Stop at the line containing "Po [zainstalowaniu programu": every line of the listing from the first up to that one must be set down exactly.

Supplied information Start Marker

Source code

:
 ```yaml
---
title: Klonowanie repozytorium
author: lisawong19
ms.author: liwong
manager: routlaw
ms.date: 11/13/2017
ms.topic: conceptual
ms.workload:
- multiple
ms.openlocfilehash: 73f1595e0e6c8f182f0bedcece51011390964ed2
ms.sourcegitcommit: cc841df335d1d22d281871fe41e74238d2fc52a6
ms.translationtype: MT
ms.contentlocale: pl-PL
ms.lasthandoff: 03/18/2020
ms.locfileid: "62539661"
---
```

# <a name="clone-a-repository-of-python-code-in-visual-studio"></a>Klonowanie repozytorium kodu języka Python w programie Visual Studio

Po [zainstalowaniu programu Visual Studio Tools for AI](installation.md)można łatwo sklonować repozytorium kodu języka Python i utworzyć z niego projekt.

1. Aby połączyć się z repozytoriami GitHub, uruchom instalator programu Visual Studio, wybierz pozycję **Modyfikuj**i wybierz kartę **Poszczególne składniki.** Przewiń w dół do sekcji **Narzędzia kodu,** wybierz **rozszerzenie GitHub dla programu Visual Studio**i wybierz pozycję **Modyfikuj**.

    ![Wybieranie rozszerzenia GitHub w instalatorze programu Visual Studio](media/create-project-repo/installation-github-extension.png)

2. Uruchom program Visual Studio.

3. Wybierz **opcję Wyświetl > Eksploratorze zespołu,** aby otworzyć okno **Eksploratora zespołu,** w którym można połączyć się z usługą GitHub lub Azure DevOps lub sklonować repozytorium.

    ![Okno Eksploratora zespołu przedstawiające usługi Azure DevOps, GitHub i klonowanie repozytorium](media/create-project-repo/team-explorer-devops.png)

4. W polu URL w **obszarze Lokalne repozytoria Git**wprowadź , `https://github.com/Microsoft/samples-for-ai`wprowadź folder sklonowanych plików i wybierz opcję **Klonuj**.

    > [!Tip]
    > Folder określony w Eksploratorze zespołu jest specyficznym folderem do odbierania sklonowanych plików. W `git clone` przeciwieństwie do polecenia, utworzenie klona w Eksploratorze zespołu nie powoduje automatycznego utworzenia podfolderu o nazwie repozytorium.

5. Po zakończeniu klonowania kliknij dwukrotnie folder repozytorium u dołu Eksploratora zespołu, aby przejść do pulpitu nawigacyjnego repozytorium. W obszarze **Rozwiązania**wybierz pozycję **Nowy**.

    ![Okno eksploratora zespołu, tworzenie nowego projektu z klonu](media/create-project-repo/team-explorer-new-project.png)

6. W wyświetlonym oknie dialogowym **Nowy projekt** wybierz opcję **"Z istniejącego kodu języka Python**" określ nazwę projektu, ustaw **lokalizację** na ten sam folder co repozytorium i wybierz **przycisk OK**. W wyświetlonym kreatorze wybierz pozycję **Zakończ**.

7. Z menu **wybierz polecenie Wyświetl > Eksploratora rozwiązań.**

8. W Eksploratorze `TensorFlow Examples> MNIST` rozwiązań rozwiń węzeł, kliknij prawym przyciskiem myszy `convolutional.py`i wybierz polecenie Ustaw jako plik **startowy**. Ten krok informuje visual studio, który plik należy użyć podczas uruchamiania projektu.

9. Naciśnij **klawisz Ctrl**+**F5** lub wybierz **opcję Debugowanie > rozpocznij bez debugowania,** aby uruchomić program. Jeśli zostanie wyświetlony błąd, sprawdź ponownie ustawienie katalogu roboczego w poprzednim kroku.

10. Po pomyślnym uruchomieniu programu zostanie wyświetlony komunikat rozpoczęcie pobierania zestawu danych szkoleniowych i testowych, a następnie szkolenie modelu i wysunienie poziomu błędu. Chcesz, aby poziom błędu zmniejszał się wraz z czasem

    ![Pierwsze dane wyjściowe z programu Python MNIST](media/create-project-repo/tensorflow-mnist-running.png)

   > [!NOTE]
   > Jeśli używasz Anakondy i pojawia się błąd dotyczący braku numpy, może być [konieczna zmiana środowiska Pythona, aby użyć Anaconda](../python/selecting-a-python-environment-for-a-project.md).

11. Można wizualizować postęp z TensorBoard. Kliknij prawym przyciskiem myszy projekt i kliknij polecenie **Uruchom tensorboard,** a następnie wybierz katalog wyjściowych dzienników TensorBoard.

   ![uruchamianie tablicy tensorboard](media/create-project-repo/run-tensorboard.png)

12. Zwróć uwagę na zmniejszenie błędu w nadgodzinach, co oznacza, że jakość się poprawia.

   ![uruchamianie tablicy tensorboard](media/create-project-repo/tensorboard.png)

Supplied information End Marker

Exercise answer
Source code

:
 ```yaml
---
title: Klonowanie repozytorium
author: lisawong19
ms.author: liwong
manager: routlaw
ms.date: 11/13/2017
ms.topic: conceptual
ms.workload:
- multiple
ms.openlocfilehash: 73f1595e0e6c8f182f0bedcece51011390964ed2
ms.sourcegitcommit: cc841df335d1d22d281871fe41e74238d2fc52a6
ms.translationtype: MT
ms.contentlocale: pl-PL
ms.lasthandoff: 03/18/2020
ms.locfileid: "62539661"
---
```

# <a name="clone-a-repository-of-python-code-in-visual-studio"></a>Klonowanie repozytorium kodu języka Python w programie Visual Studio

Po [zainstalowaniu programu Visual Studio Tools for AI](installation.md)można łatwo sklonować repozytorium kodu języka Python i utworzyć z niego projekt.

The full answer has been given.